-- ASSIGNMENT --
Output the entries that follow character for character. Leave every image out.

-- RECORDS FOR THIS EXERCISE --
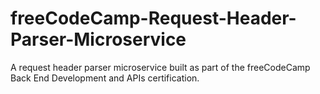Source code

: # freeCodeCamp-Request-Header-Parser-Microservice

A request header parser microservice built as part of the freeCodeCamp Back End Development and APIs certification.

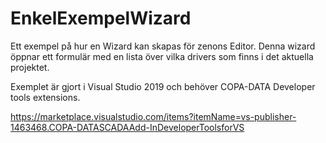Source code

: # EnkelExempelWizard
Ett exempel på hur en Wizard kan skapas för zenons Editor. Denna wizard öppnar ett formulär med en lista över vilka drivers som finns i det aktuella projektet.

Exemplet är gjort i Visual Studio 2019 och behöver COPA-DATA Developer tools extensions.

https://marketplace.visualstudio.com/items?itemName=vs-publisher-1463468.COPA-DATASCADAAdd-InDeveloperToolsforVS
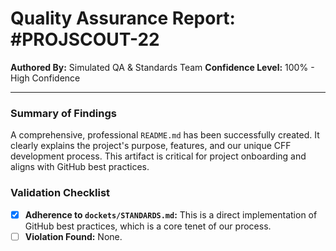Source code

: # Quality Assurance Report: #PROJSCOUT-22

**Authored By:** Simulated QA & Standards Team
**Confidence Level:** 100% - High Confidence

---

### Summary of Findings
A comprehensive, professional `README.md` has been successfully created. It clearly explains the project's purpose, features, and our unique CFF development process. This artifact is critical for project onboarding and aligns with GitHub best practices.

### Validation Checklist
- [x] **Adherence to `dockets/STANDARDS.md`:** This is a direct implementation of GitHub best practices, which is a core tenet of our process.
- [ ] **Violation Found:** None.
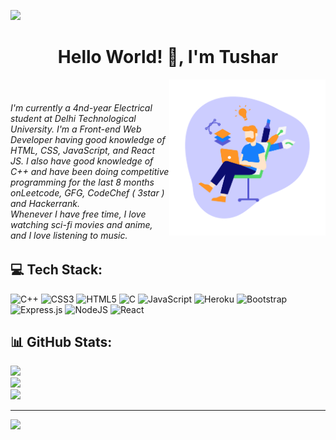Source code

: ![](https://www.cityofpaloalto.org/files/assets/public/community-services/public-art-program/codeart-banner_2000.png?w=2000&h=600)

<h1 align="center">Hello World! 👋, I'm Tushar</h1>
<img src="https://raw.githubusercontent.com/Tusharknwl/Tusharknwl/64c0b2b2c8e9f46b838c0caeb7473951c6278a9d/designer.svg?compress=1&resize=320x240&vertical=top" width="250" align="right">                                                         
</br><h6>I'm currently a 4nd-year Electrical student at Delhi Technological University. I'm a Front-end Web Developer having good knowledge of HTML, CSS, JavaScript, and React JS. I also have good knowledge of C++ and have been doing competitive programming for the last 8 months onLeetcode, GFG, CodeChef ( 3star ) and Hackerrank.<br>Whenever I have free time, I love watching sci-fi movies and anime, and I love listening to music.</h6>



## 💻 Tech Stack:
![C++](https://img.shields.io/badge/c++-%2300599C.svg?style=for-the-badge&logo=c%2B%2B&logoColor=white) ![CSS3](https://img.shields.io/badge/css3-%231572B6.svg?style=for-the-badge&logo=css3&logoColor=white) ![HTML5](https://img.shields.io/badge/html5-%23E34F26.svg?style=for-the-badge&logo=html5&logoColor=white) ![C](https://img.shields.io/badge/c-%2300599C.svg?style=for-the-badge&logo=c&logoColor=white) ![JavaScript](https://img.shields.io/badge/javascript-%23323330.svg?style=for-the-badge&logo=javascript&logoColor=%23F7DF1E) ![Heroku](https://img.shields.io/badge/heroku-%23430098.svg?style=for-the-badge&logo=heroku&logoColor=white) ![Bootstrap](https://img.shields.io/badge/bootstrap-%23563D7C.svg?style=for-the-badge&logo=bootstrap&logoColor=white) ![Express.js](https://img.shields.io/badge/express.js-%23404d59.svg?style=for-the-badge&logo=express&logoColor=%2361DAFB) ![NodeJS](https://img.shields.io/badge/node.js-6DA55F?style=for-the-badge&logo=node.js&logoColor=white) ![React](https://img.shields.io/badge/react-%2320232a.svg?style=for-the-badge&logo=react&logoColor=%2361DAFB)

## 📊 GitHub Stats:
![](https://github-readme-stats.vercel.app/api?username=Tusharknwl&theme=dark&hide_border=false&include_all_commits=true&count_private=false)<br/>
![](https://github-readme-streak-stats.herokuapp.com/?user=Tusharknwl&theme=dark&hide_border=false)<br/>
![](https://github-readme-stats.vercel.app/api/top-langs/?username=Tusharknwl&theme=dark&hide_border=false&include_all_commits=true&count_private=false&layout=compact)









---
[![](https://visitcount.itsvg.in/api?id=Tusharknwl&icon=0&color=0)](https://visitcount.itsvg.in)
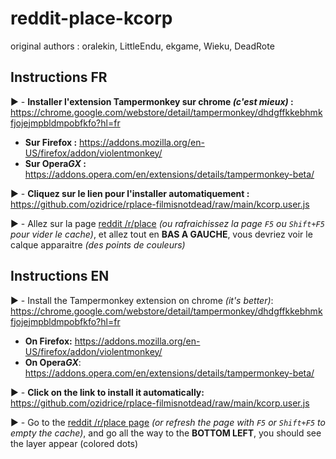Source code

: # reddit-place-kcorp
original authors :
oralekin, LittleEndu, ekgame, Wieku, DeadRote

## Instructions FR

▶️ - **Installer l'extension Tampermonkey  sur chrome *(c'est mieux)* :** https://chrome.google.com/webstore/detail/tampermonkey/dhdgffkkebhmkfjojejmpbldmpobfkfo?hl=fr
- **Sur Firefox :** https://addons.mozilla.org/en-US/firefox/addon/violentmonkey/
- **Sur Opera*GX* :** https://addons.opera.com/en/extensions/details/tampermonkey-beta/

▶️ - **Cliquez sur le lien pour l'installer automatiquement :** https://github.com/ozidrice/rplace-filmisnotdead/raw/main/kcorp.user.js

▶️ - Allez sur la page <a href="https://www.reddit.com/r/place/?cx=30&cy=974&px=44">reddit /r/place</a> *(ou rafraichissez la page `F5` ou `Shift+F5` pour vider le cache)*, et allez tout en **BAS A GAUCHE**, vous devriez voir le calque apparaitre *(des points de couleurs)*


## Instructions EN


▶️ - Install the Tampermonkey extension on chrome *(it's better)*: https://chrome.google.com/webstore/detail/tampermonkey/dhdgffkkebhmkfjojejmpbldmpobfkfo?hl=fr
- **On Firefox:** https://addons.mozilla.org/en-US/firefox/addon/violentmonkey/
- **On Opera*GX***: https://addons.opera.com/en/extensions/details/tampermonkey-beta/


▶️ - **Click on the link to install it automatically:** https://github.com/ozidrice/rplace-filmisnotdead/raw/main/kcorp.user.js

▶️ - Go to the <a href="https://www.reddit.com/r/place/?cx=30&cy=974&px=44">reddit /r/place page</a> *(or refresh the page with `F5` or `Shift+F5` to empty the cache)*, and go all the way to the **BOTTOM LEFT**, you should see the layer appear (colored dots)
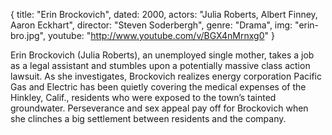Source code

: {
  title: "Erin Brockovich",
  dated:  2000,
  actors: "Julia Roberts, Albert Finney, Aaron Eckhart",
  director: "Steven Soderbergh",
  genre: "Drama",
  img: "erin-bro.jpg",
  youtube: "http://www.youtube.com/v/BGX4nMrnxg0"
}

Erin Brockovich (Julia Roberts), an unemployed single mother, takes a job as a legal assistant and stumbles upon a potentially massive class action lawsuit. As she investigates, Brockovich realizes energy corporation Pacific Gas and Electric has been quietly covering the medical expenses of the Hinkley, Calif., residents who were exposed to the town’s tainted groundwater. Perseverance and sex appeal pay off for Brockovich when she clinches a big settlement between residents and the company.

-- EXERCISE ANSWER --
Source code

: # freeCodeCamp-Request-Header-Parser-Microservice

A request header parser microservice built as part of the freeCodeCamp Back End Development and APIs certification.

Source code

: # EnkelExempelWizard
Ett exempel på hur en Wizard kan skapas för zenons Editor. Denna wizard öppnar ett formulär med en lista över vilka drivers som finns i det aktuella projektet.

Exemplet är gjort i Visual Studio 2019 och behöver COPA-DATA Developer tools extensions.

https://marketplace.visualstudio.com/items?itemName=vs-publisher-1463468.COPA-DATASCADAAdd-InDeveloperToolsforVS
Source code

: # Quality Assurance Report: #PROJSCOUT-22

**Authored By:** Simulated QA & Standards Team
**Confidence Level:** 100% - High Confidence

---

### Summary of Findings
A comprehensive, professional `README.md` has been successfully created. It clearly explains the project's purpose, features, and our unique CFF development process. This artifact is critical for project onboarding and aligns with GitHub best practices.

### Validation Checklist
- [x] **Adherence to `dockets/STANDARDS.md`:** This is a direct implementation of GitHub best practices, which is a core tenet of our process.
- [ ] **Violation Found:** None.
Source code

: ![](https://www.cityofpaloalto.org/files/assets/public/community-services/public-art-program/codeart-banner_2000.png?w=2000&h=600)

<h1 align="center">Hello World! 👋, I'm Tushar</h1>
<img src="https://raw.githubusercontent.com/Tusharknwl/Tusharknwl/64c0b2b2c8e9f46b838c0caeb7473951c6278a9d/designer.svg?compress=1&resize=320x240&vertical=top" width="250" align="right">                                                         
</br><h6>I'm currently a 4nd-year Electrical student at Delhi Technological University. I'm a Front-end Web Developer having good knowledge of HTML, CSS, JavaScript, and React JS. I also have good knowledge of C++ and have been doing competitive programming for the last 8 months onLeetcode, GFG, CodeChef ( 3star ) and Hackerrank.<br>Whenever I have free time, I love watching sci-fi movies and anime, and I love listening to music.</h6>



## 💻 Tech Stack:
![C++](https://img.shields.io/badge/c++-%2300599C.svg?style=for-the-badge&logo=c%2B%2B&logoColor=white) ![CSS3](https://img.shields.io/badge/css3-%231572B6.svg?style=for-the-badge&logo=css3&logoColor=white) ![HTML5](https://img.shields.io/badge/html5-%23E34F26.svg?style=for-the-badge&logo=html5&logoColor=white) ![C](https://img.shields.io/badge/c-%2300599C.svg?style=for-the-badge&logo=c&logoColor=white) ![JavaScript](https://img.shields.io/badge/javascript-%23323330.svg?style=for-the-badge&logo=javascript&logoColor=%23F7DF1E) ![Heroku](https://img.shields.io/badge/heroku-%23430098.svg?style=for-the-badge&logo=heroku&logoColor=white) ![Bootstrap](https://img.shields.io/badge/bootstrap-%23563D7C.svg?style=for-the-badge&logo=bootstrap&logoColor=white) ![Express.js](https://img.shields.io/badge/express.js-%23404d59.svg?style=for-the-badge&logo=express&logoColor=%2361DAFB) ![NodeJS](https://img.shields.io/badge/node.js-6DA55F?style=for-the-badge&logo=node.js&logoColor=white) ![React](https://img.shields.io/badge/react-%2320232a.svg?style=for-the-badge&logo=react&logoColor=%2361DAFB)

## 📊 GitHub Stats:
![](https://github-readme-stats.vercel.app/api?username=Tusharknwl&theme=dark&hide_border=false&include_all_commits=true&count_private=false)<br/>
![](https://github-readme-streak-stats.herokuapp.com/?user=Tusharknwl&theme=dark&hide_border=false)<br/>
![](https://github-readme-stats.vercel.app/api/top-langs/?username=Tusharknwl&theme=dark&hide_border=false&include_all_commits=true&count_private=false&layout=compact)









---
[![](https://visitcount.itsvg.in/api?id=Tusharknwl&icon=0&color=0)](https://visitcount.itsvg.in)
Source code

: # reddit-place-kcorp
original authors :
oralekin, LittleEndu, ekgame, Wieku, DeadRote

## Instructions FR

▶️ - **Installer l'extension Tampermonkey  sur chrome *(c'est mieux)* :** https://chrome.google.com/webstore/detail/tampermonkey/dhdgffkkebhmkfjojejmpbldmpobfkfo?hl=fr
- **Sur Firefox :** https://addons.mozilla.org/en-US/firefox/addon/violentmonkey/
- **Sur Opera*GX* :** https://addons.opera.com/en/extensions/details/tampermonkey-beta/

▶️ - **Cliquez sur le lien pour l'installer automatiquement :** https://github.com/ozidrice/rplace-filmisnotdead/raw/main/kcorp.user.js

▶️ - Allez sur la page <a href="https://www.reddit.com/r/place/?cx=30&cy=974&px=44">reddit /r/place</a> *(ou rafraichissez la page `F5` ou `Shift+F5` pour vider le cache)*, et allez tout en **BAS A GAUCHE**, vous devriez voir le calque apparaitre *(des points de couleurs)*


## Instructions EN


▶️ - Install the Tampermonkey extension on chrome *(it's better)*: https://chrome.google.com/webstore/detail/tampermonkey/dhdgffkkebhmkfjojejmpbldmpobfkfo?hl=fr
- **On Firefox:** https://addons.mozilla.org/en-US/firefox/addon/violentmonkey/
- **On Opera*GX***: https://addons.opera.com/en/extensions/details/tampermonkey-beta/


▶️ - **Click on the link to install it automatically:** https://github.com/ozidrice/rplace-filmisnotdead/raw/main/kcorp.user.js

▶️ - Go to the <a href="https://www.reddit.com/r/place/?cx=30&cy=974&px=44">reddit /r/place page</a> *(or refresh the page with `F5` or `Shift+F5` to empty the cache)*, and go all the way to the **BOTTOM LEFT**, you should see the layer appear (colored dots)
Source code

: {
  title: "Erin Brockovich",
  dated:  2000,
  actors: "Julia Roberts, Albert Finney, Aaron Eckhart",
  director: "Steven Soderbergh",
  genre: "Drama",
  img: "erin-bro.jpg",
  youtube: "http://www.youtube.com/v/BGX4nMrnxg0"
}

Erin Brockovich (Julia Roberts), an unemployed single mother, takes a job as a legal assistant and stumbles upon a potentially massive class action lawsuit. As she investigates, Brockovich realizes energy corporation Pacific Gas and Electric has been quietly covering the medical expenses of the Hinkley, Calif., residents who were exposed to the town’s tainted groundwater. Perseverance and sex appeal pay off for Brockovich when she clinches a big settlement between residents and the company.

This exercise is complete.